▶ _What the task asks_:
Repeat, word for word, every line from the line holding "This vulnerability currently" through the final line of the entries below. Skip all pictures.

▶ _Data to examine_:

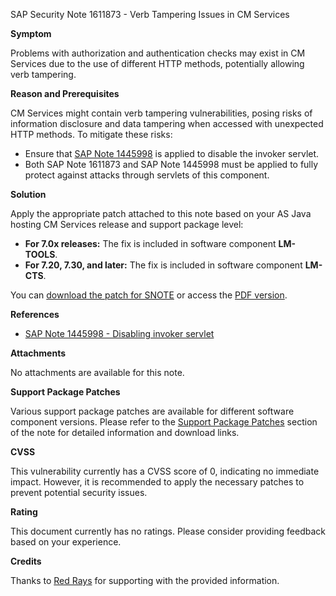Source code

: SAP Security Note 1611873 - Verb Tampering Issues in CM Services

**Symptom**
  
Problems with authorization and authentication checks may exist in CM Services due to the use of different HTTP methods, potentially allowing verb tampering.

**Reason and Prerequisites**

CM Services might contain verb tampering vulnerabilities, posing risks of information disclosure and data tampering when accessed with unexpected HTTP methods. To mitigate these risks:

- Ensure that [SAP Note 1445998](https://me.sap.com/notes/1445998) is applied to disable the invoker servlet.
- Both SAP Note 1611873 and SAP Note 1445998 must be applied to fully protect against attacks through servlets of this component.

**Solution**

Apply the appropriate patch attached to this note based on your AS Java hosting CM Services release and support package level:

- **For 7.0x releases:** The fix is included in software component **LM-TOOLS**.
- **For 7.20, 7.30, and later:** The fix is included in software component **LM-CTS**.

You can [download the patch for SNOTE](https://notesdownloads.sap.com/note/0040000017279352017) or access the [PDF version](https://me.sap.com/sap/support/sfm/notes/print/0001611873?language=en-US&token=7D0BBB443B395639CB4870B663A6926D).

**References**

- [SAP Note 1445998 - Disabling invoker servlet](https://me.sap.com/notes/1445998)

**Attachments**

No attachments are available for this note.

**Support Package Patches**

Various support package patches are available for different software component versions. Please refer to the [Support Package Patches](https://me.sap.com/sap/support/swdc/notes?cvnr=01200615320200012515&support_package=SP004&patch_level=000008) section of the note for detailed information and download links.

**CVSS**

This vulnerability currently has a CVSS score of 0, indicating no immediate impact. However, it is recommended to apply the necessary patches to prevent potential security issues.

**Rating**

This document currently has no ratings. Please consider providing feedback based on your experience.

**Credits**

Thanks to [Red Rays](https://redrays.io) for supporting with the provided information.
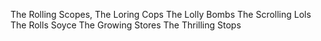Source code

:The Rolling Scopes,
The Loring Cops
The Lolly Bombs
The Scrolling Lols
The Rolls Soyce
The Growing Stores
The Thrilling Stops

▶ _Completed task_:
This vulnerability currently has a CVSS score of 0, indicating no immediate impact. However, it is recommended to apply the necessary patches to prevent potential security issues.

**Rating**

This document currently has no ratings. Please consider providing feedback based on your experience.

**Credits**

Thanks to [Red Rays](https://redrays.io) for supporting with the provided information.
Source code

:The Rolling Scopes,
The Loring Cops
The Lolly Bombs
The Scrolling Lols
The Rolls Soyce
The Growing Stores
The Thrilling Stops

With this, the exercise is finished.